Баррас опустил руку, которой заслонял глаза, и смерил дочь любопытным взглядом, затем повторил:
– Работать?!
– Да, работать! – сказала она стремительно. – Позволь мне учиться чему-нибудь или найти себе какую-нибудь службу!
– Службу? – Все тот же тон холодного удивления. – Какую службу?
– Да любую.
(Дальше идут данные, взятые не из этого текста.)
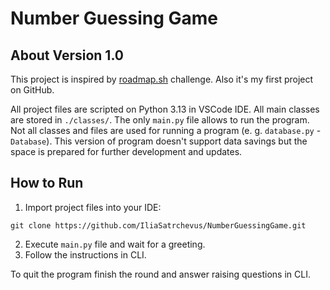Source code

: # Number Guessing Game

## About Version 1.0

This project is inspired by [roadmap.sh](https://roadmap.sh/projects/number-guessing-game) challenge. Also it's my first project on GitHub.

All project files are scripted on Python 3.13 in VSCode IDE. All main classes are stored in `./classes/`. The only `main.py` file allows to run the program. Not all classes and files are used for running a program (e. g. `database.py` - `Database`). This version of program doesn't support data savings but the space is prepared for further development and updates.

## How to Run

1. Import project files into your IDE:

```
git clone https://github.com/IliaSatrchevus/NumberGuessingGame.git

```

2. Execute `main.py` file and wait for a greeting.
3. Follow the instructions in CLI.

To quit the program finish the round and answer raising questions in CLI.
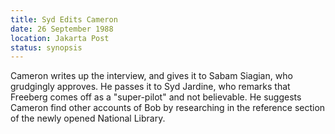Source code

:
```yaml
---
title: Syd Edits Cameron
date: 26 September 1988 
location: Jakarta Post
status: synopsis
---
```

Cameron writes up the interview, and gives it to Sabam Siagian, who grudgingly approves. He passes it to Syd Jardine, who remarks that Freeberg comes off as a "super-pilot" and not believable. He  suggests Cameron find other accounts of Bob by researching in the reference section of the newly opened National Library. 
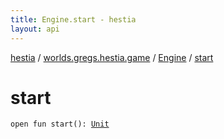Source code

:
 ```yaml
---
title: Engine.start - hestia
layout: api
---
```


<div class='api-docs-breadcrumbs'><a href="../../index.html">hestia</a> / <a href="../index.html">worlds.gregs.hestia.game</a> / <a href="index.html">Engine</a> / <a href="./start.html">start</a></div>

# start

<div class="signature"><code><span class="keyword">open</span> <span class="keyword">fun </span><span class="identifier">start</span><span class="symbol">(</span><span class="symbol">)</span><span class="symbol">: </span><a href="https://kotlinlang.org/api/latest/jvm/stdlib/kotlin/-unit/index.html"><span class="identifier">Unit</span></a></code></div>
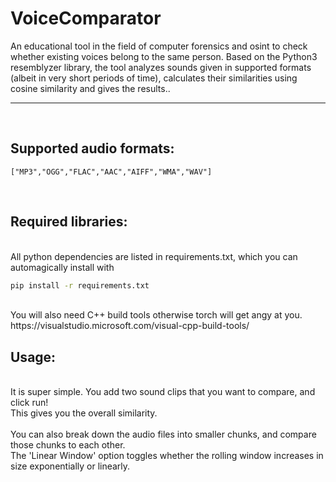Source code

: # VoiceComparator

<p>An educational tool in the field of computer forensics and osint to check whether existing voices belong to the same person. Based on the Python3 resemblyzer library, the tool analyzes sounds given in supported formats (albeit in very short periods of time), calculates their similarities using cosine similarity and gives the results..
<br>
<hr>
<br>
<h2>Supported audio formats:</h2>

`["MP3","OGG","FLAC","AAC","AIFF","WMA","WAV"]`


<br>
<h2>Required libraries:</h2> 
<br>
All python dependencies are listed in requirements.txt, which you can automagically install with

```bash
pip install -r requirements.txt

```
<br>
You will also need C++ build tools otherwise torch will get angy at you.
https://visualstudio.microsoft.com/visual-cpp-build-tools/ 

<br>
<h2>Usage:</h2>
<br>
It is super simple. You add two sound clips that you want to compare, and click run! <br>
This gives you the overall similarity. <br> <br>
You can also break down the audio files into smaller chunks, and compare those chunks to each other. <br>
The 'Linear Window' option toggles whether the rolling window increases in size exponentially or linearly. <br>

</p>
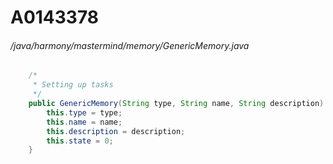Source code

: # A0143378
###### /java/harmony/mastermind/memory/GenericMemory.java
``` java
    /*
     * Setting up tasks
     */
    public GenericMemory(String type, String name, String description) {
        this.type = type;
        this.name = name;
        this.description = description;
        this.state = 0;
    }

```
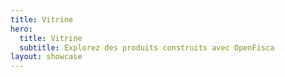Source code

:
 ```yaml
---
title: Vitrine
hero:
  title: Vitrine
  subtitle: Explorez des produits construits avec OpenFisca
layout: showcase
---
```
Ну хотя бы быть твоим секретарем. Или сестрой милосердия. Или отпусти меня на медицинский факультет. Этого мне больше всего хочется.
Он снова с легкой иронией посмотрел на нее:
– А как же будет, когда ты выйдешь замуж?
– Никогда я не выйду замуж! – вскипела Хильда. – Я и думать об этом не хочу. Я слишком безобразна, чтобы когда-нибудь выйти замуж.
Холодное выражение скользнуло по лицу Барраса, но тон его не изменился. Он сказал:
– Ты начиталась газет, Хильда!
Его догадливость вызвала краску на бледном лице Хильды. Это была правда: она прочла утреннюю газету. Накануне на Даунинг-стрит суфражистки устроили демонстрацию во время заседания парламента, и произошли скандалы при попытках некоторых из них ворваться в палату общин. Это послужило Хильде толчком к окончательному решению.
– «Была сделана попытка ворваться… – процитировал Баррас на память, – ворваться в здание палаты общин». – Он сказал это так, как говорят о последней степени безумия.
Хильда в бешенстве закусила губы, повторила:
– Папа, позволь мне уехать и изучать медицину. Я хочу быть врачом.
– Нет, Хильда.
– Отпусти! – В ее голосе звучала отчаянная мольба.
Отец ничего не ответил.
Наступило молчание. Лицо Хильды побелело как мел. Баррас с интересом созерцал потолок. Это продолжалось с минуту, затем Хильда без всякого мелодраматизма повернулась и вышла из комнаты.